● **Work to be completed**: Although the records include pictures, print only the rest, exactly as written.

(Records excerpted from a collection)

____

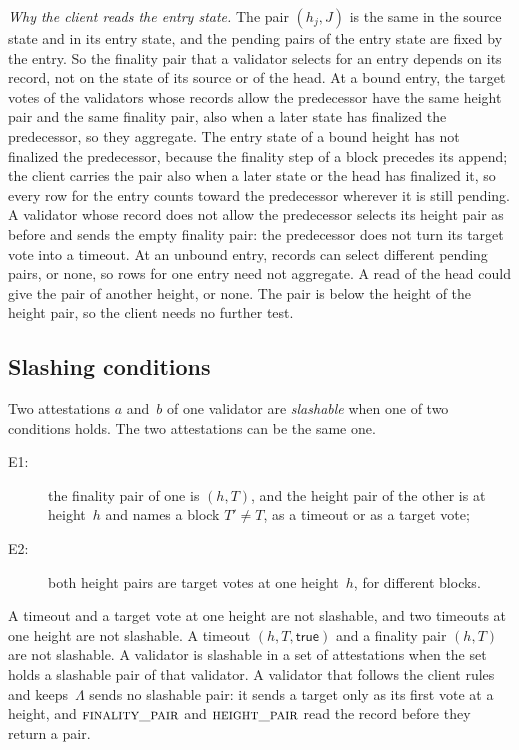 \emph{Why the client reads the entry state.}  The pair $(h_j,J)$ is
the same in the source state and in its entry state, and the pending
pairs of the entry state are fixed by the entry.  So the finality pair
that a validator selects for an entry depends on its record, not on the
state of its source or of the head.  At a bound entry, the target votes
of the validators whose records allow the predecessor have the same
height pair and the same finality pair, also when a later state has
finalized the predecessor, so they aggregate.  The entry state of a bound
height has not finalized the predecessor, because the finality step of a
block precedes its append; the client carries the pair also when a later
state or the head has finalized it, so every row for the entry counts
toward the predecessor wherever it is still pending.  A validator whose
record does not allow the predecessor selects its height pair as before
and sends the empty finality pair: the predecessor does not turn its
target vote into a timeout.  At an unbound entry, records can select
different pending pairs, or none, so rows for one entry need not
aggregate.  A read of the head could give the pair of another height, or
none.  The pair is below the height of the height pair, so the client
needs no further test.

\subsection{Slashing conditions}\label{sec:fg-slashing}

Two attestations $a$ and~$b$ of one validator are \emph{slashable} when
one of two conditions holds.  The two attestations can be the same one.
\begin{description}
 \item[E1:] the finality pair of one is $(h,T)$, and the height pair of
   the other is at height~$h$ and names a block $T'\neq T$, as a timeout
   or as a target vote;
 \item[E2:] both height pairs are target votes at one height~$h$, for
   different blocks.
\end{description}
A timeout and a target vote at one height are not slashable, and two
timeouts at one height are not slashable.  A timeout $(h,T,\mathsf{true})$
and a finality pair $(h,T)$ are not slashable.  A validator is slashable in a
set of attestations when the set holds a slashable pair of that validator.
A validator that follows the client rules and keeps~$\Lambda$ sends no
slashable pair: it sends a target only as its first vote at a height, and
$\Call{finality\_pair}{}$ and $\Call{height\_pair}{}$ read the record
before they return a pair.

____

● **Response for this exercise**:
 \emph{Why the client reads the entry state.}  The pair $(h_j,J)$ is
the same in the source state and in its entry state, and the pending
pairs of the entry state are fixed by the entry.  So the finality pair
that a validator selects for an entry depends on its record, not on the
state of its source or of the head.  At a bound entry, the target votes
of the validators whose records allow the predecessor have the same
height pair and the same finality pair, also when a later state has
finalized the predecessor, so they aggregate.  The entry state of a bound
height has not finalized the predecessor, because the finality step of a
block precedes its append; the client carries the pair also when a later
state or the head has finalized it, so every row for the entry counts
toward the predecessor wherever it is still pending.  A validator whose
record does not allow the predecessor selects its height pair as before
and sends the empty finality pair: the predecessor does not turn its
target vote into a timeout.  At an unbound entry, records can select
different pending pairs, or none, so rows for one entry need not
aggregate.  A read of the head could give the pair of another height, or
none.  The pair is below the height of the height pair, so the client
needs no further test.

\subsection{Slashing conditions}\label{sec:fg-slashing}

Two attestations $a$ and~$b$ of one validator are \emph{slashable} when
one of two conditions holds.  The two attestations can be the same one.
\begin{description}
 \item[E1:] the finality pair of one is $(h,T)$, and the height pair of
   the other is at height~$h$ and names a block $T'\neq T$, as a timeout
   or as a target vote;
 \item[E2:] both height pairs are target votes at one height~$h$, for
   different blocks.
\end{description}
A timeout and a target vote at one height are not slashable, and two
timeouts at one height are not slashable.  A timeout $(h,T,\mathsf{true})$
and a finality pair $(h,T)$ are not slashable.  A validator is slashable in a
set of attestations when the set holds a slashable pair of that validator.
A validator that follows the client rules and keeps~$\Lambda$ sends no
slashable pair: it sends a target only as its first vote at a height, and
$\Call{finality\_pair}{}$ and $\Call{height\_pair}{}$ read the record
before they return a pair.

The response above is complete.